Student performance improves over numerous subjects, says ministry
NASSAU, BAHAMAS — Student performance in the Bahamas General Certificate of Secondary Education (BGCSE) national exams improved in 15 of 27 subjects, according to the Ministry of Education, notwithstanding a drop off in students opting to sit certain subjects and the overall impact of the ongoing coronavirus pandemic.
There were improved scores in Auto Mechanics, Biology, Bookkeeping and Accounts, Chemistry, Clothing Construction, Combined Science, Commerce, Economics, Electrical Installation, Food and Nutrition, Graphical Communication, History, Music, Office Procedures and Spanish.
English Language and Literature remained unchanged compared to last year.
A total of 255 candidates received at least a grade “C” or better in Mathematics, English Language and a science subject, according to the ministry, which noted that 484 candidates achieved this last year.

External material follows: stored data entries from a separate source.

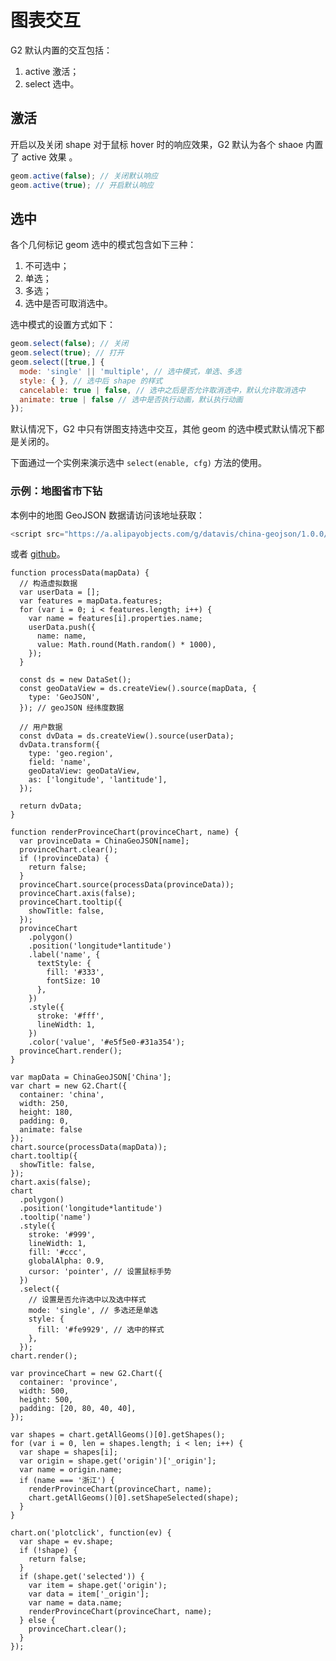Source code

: <!--
index: 17
title: 图表交互
resource:
  jsFiles:
    - ${url.dataSet}
    - ${url.g2}
-->

# 图表交互

G2 默认内置的交互包括：

1. active 激活；
2. select 选中。

## 激活

开启以及关闭 shape 对于鼠标 hover 时的响应效果，G2 默认为各个 shaoe 内置了 active 效果 。

```javascript
geom.active(false); // 关闭默认响应
geom.active(true); // 开启默认响应
```

## 选中

各个几何标记 geom 选中的模式包含如下三种：

1. 不可选中；
2. 单选；
3. 多选；
4. 选中是否可取消选中。

选中模式的设置方式如下：

```js
geom.select(false); // 关闭
geom.select(true); // 打开
geom.select([true,] {
  mode: 'single' || 'multiple', // 选中模式，单选、多选
  style: { }, // 选中后 shape 的样式
  cancelable: true | false, // 选中之后是否允许取消选中，默认允许取消选中
  animate: true | false // 选中是否执行动画，默认执行动画
});
```

默认情况下，G2 中只有饼图支持选中交互，其他 geom 的选中模式默认情况下都是关闭的。

下面通过一个实例来演示选中 `select(enable, cfg)` 方法的使用。

### 示例：地图省市下钻

本例中的地图 GeoJSON 数据请访问该地址获取：

```js
<script src="https://a.alipayobjects.com/g/datavis/china-geojson/1.0.0/index.js"></script>
```

或者 [github](https://github.com/antvis/china-geojson)。

<script src="https://a.alipayobjects.com/g/datavis/china-geojson/1.0.0/index.js"></script>
<div style="position:relative;padding-left:250px;">
  <div id="china" style="position: absolute;top:5px;left:5px;"></div>
  <div id="province"></div>
</div>


```js+
function processData(mapData) {
  // 构造虚拟数据
  var userData = [];
  var features = mapData.features;
  for (var i = 0; i < features.length; i++) {
    var name = features[i].properties.name;
    userData.push({
      name: name,
      value: Math.round(Math.random() * 1000),
    });
  }
  
  const ds = new DataSet();
  const geoDataView = ds.createView().source(mapData, {
    type: 'GeoJSON',
  }); // geoJSON 经纬度数据

  // 用户数据
  const dvData = ds.createView().source(userData);
  dvData.transform({
    type: 'geo.region',
    field: 'name',
    geoDataView: geoDataView,
    as: ['longitude', 'lantitude'],
  });

  return dvData;
}

function renderProvinceChart(provinceChart, name) {
  var provinceData = ChinaGeoJSON[name];
  provinceChart.clear();
  if (!provinceData) {
    return false;
  }
  provinceChart.source(processData(provinceData));
  provinceChart.axis(false);
  provinceChart.tooltip({
    showTitle: false,
  });
  provinceChart
    .polygon()
    .position('longitude*lantitude')
    .label('name', {
      textStyle: {
        fill: '#333',
        fontSize: 10
      },
    })
    .style({
      stroke: '#fff',
      lineWidth: 1,
    })
    .color('value', '#e5f5e0-#31a354');
  provinceChart.render();
}

var mapData = ChinaGeoJSON['China'];
var chart = new G2.Chart({
  container: 'china',
  width: 250,
  height: 180,
  padding: 0,
  animate: false
});
chart.source(processData(mapData));
chart.tooltip({
  showTitle: false,
});
chart.axis(false);
chart
  .polygon()
  .position('longitude*lantitude')
  .tooltip('name')
  .style({
    stroke: '#999',
    lineWidth: 1,
    fill: '#ccc',
    globalAlpha: 0.9,
    cursor: 'pointer', // 设置鼠标手势
  })
  .select({
    // 设置是否允许选中以及选中样式
    mode: 'single', // 多选还是单选
    style: {
      fill: '#fe9929', // 选中的样式
    },
  });
chart.render();

var provinceChart = new G2.Chart({
  container: 'province',
  width: 500,
  height: 500,
  padding: [20, 80, 40, 40],
});

var shapes = chart.getAllGeoms()[0].getShapes();
for (var i = 0, len = shapes.length; i < len; i++) {
  var shape = shapes[i];
  var origin = shape.get('origin')['_origin'];
  var name = origin.name;
  if (name === '浙江') {
    renderProvinceChart(provinceChart, name);
    chart.getAllGeoms()[0].setShapeSelected(shape);
  }
}

chart.on('plotclick', function(ev) {
  var shape = ev.shape;
  if (!shape) {
    return false;
  }
  if (shape.get('selected')) {
    var item = shape.get('origin');
    var data = item['_origin'];
    var name = data.name;
    renderProvinceChart(provinceChart, name);
  } else {
    provinceChart.clear();
  }
});
```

The ministry pointed out that a “large number” of candidates may not sit these subjects in the same year.
A “D” grade, which is categorized as “average” reflects a student has “knowledge, specific and appropriate to the task, comprehension evident, with critical thinking and problem-solving skills at a satisfactory level”.

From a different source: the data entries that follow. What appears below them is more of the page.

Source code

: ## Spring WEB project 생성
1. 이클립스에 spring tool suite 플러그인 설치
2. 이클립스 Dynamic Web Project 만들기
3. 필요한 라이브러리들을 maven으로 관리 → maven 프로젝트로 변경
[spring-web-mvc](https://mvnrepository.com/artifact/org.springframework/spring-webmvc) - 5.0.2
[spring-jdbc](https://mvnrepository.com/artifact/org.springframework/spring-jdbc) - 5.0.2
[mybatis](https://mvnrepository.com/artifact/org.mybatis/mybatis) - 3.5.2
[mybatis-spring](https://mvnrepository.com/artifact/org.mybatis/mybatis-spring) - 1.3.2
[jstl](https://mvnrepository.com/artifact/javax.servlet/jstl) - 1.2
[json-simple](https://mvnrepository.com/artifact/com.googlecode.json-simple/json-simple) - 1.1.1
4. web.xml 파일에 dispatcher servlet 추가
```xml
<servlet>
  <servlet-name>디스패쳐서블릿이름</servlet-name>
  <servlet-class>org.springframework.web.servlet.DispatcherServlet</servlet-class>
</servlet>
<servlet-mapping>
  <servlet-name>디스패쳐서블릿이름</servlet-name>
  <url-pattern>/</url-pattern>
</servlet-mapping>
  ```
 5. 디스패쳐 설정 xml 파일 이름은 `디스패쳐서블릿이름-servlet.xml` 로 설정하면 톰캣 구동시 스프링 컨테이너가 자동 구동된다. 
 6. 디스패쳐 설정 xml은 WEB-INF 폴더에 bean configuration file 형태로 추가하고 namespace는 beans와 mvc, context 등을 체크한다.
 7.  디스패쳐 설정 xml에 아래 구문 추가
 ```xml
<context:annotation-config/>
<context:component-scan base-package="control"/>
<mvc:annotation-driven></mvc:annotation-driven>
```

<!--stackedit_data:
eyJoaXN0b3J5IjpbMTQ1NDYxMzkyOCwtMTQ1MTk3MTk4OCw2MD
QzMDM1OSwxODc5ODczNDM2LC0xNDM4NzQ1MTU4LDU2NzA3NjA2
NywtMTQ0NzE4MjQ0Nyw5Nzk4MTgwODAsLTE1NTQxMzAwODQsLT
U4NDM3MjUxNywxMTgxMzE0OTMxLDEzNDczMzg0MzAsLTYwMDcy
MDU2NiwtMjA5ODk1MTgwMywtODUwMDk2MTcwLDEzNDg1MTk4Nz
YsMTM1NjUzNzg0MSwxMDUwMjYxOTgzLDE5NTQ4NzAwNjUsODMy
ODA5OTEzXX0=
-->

Meanwhile, a “C” grade, which is categorized as “above average”, indicates the student has knowledge specific and appropriate to the task, evidence of sound comprehension skills and a good, high-order set of problem-solving skills.

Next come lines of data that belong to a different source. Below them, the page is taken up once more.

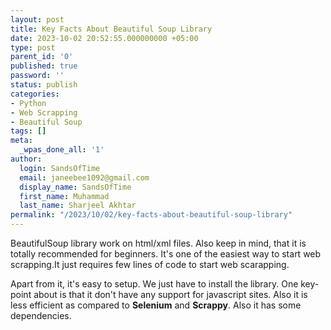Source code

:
 ```yaml
---
layout: post
title: Key Facts About Beautiful Soup Library
date: 2023-10-02 20:52:55.000000000 +05:00
type: post
parent_id: '0'
published: true
password: ''
status: publish
categories:
- Python
- Web Scrapping
- Beautiful Soup
tags: []
meta:
  _wpas_done_all: '1'
author:
  login: SandsOfTime
  email: janeebee1092@gmail.com
  display_name: SandsOfTime
  first_name: Muhammad
  last_name: Sharjeel Akhtar
permalink: "/2023/10/02/key-facts-about-beautiful-soup-library"
---
```


BeautifulSoup library work on html/xml files. Also keep in mind, that it is totally recommended for beginners. It's one of the easiest way to start web scrapping.It just requires few lines of code to start web scarapping. 

Apart from it, it's easy to setup. We just have to install the library. One key-point about is that it don't have any support for javascript sites. Also it is less efficient as compared to **Selenium** and **Scrappy**. Also it has some dependencies.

The Ministry of Education said the grades awarded to students are indicators of their achievements and their potential, but not the “sum of their worth”.
“It is to be noted that there are other factors that have an impact on how candidates perform on the examination,” read the report.
“The factors, both internal and external to the system of schooling, mitigate against good performance and ought to be given some consideration when results are being reviewed.”
In the report, the Examination and Assessment Division acknowledged that the new challenges introduced as a result of the coronavirus could have impacted the performance of candidates who opted to sit the national examinations.
But it said it was confident the results are “valid and reliable”.
According to the results, which were released on Wednesday, 46.25 percent of the grades awarded were “A” through “C”. Last year, 49.5 percent of grades awarded were “A’s” through “C’s”.
There were 15,017 grades awarded this year.
This represents a 36.93 percent decrease compared to 2019.
Last year, 23,810 grades were awarded.
Meanwhile, a slightly higher percentage of “D” grades were awarded — 13.89 compared to 13.16.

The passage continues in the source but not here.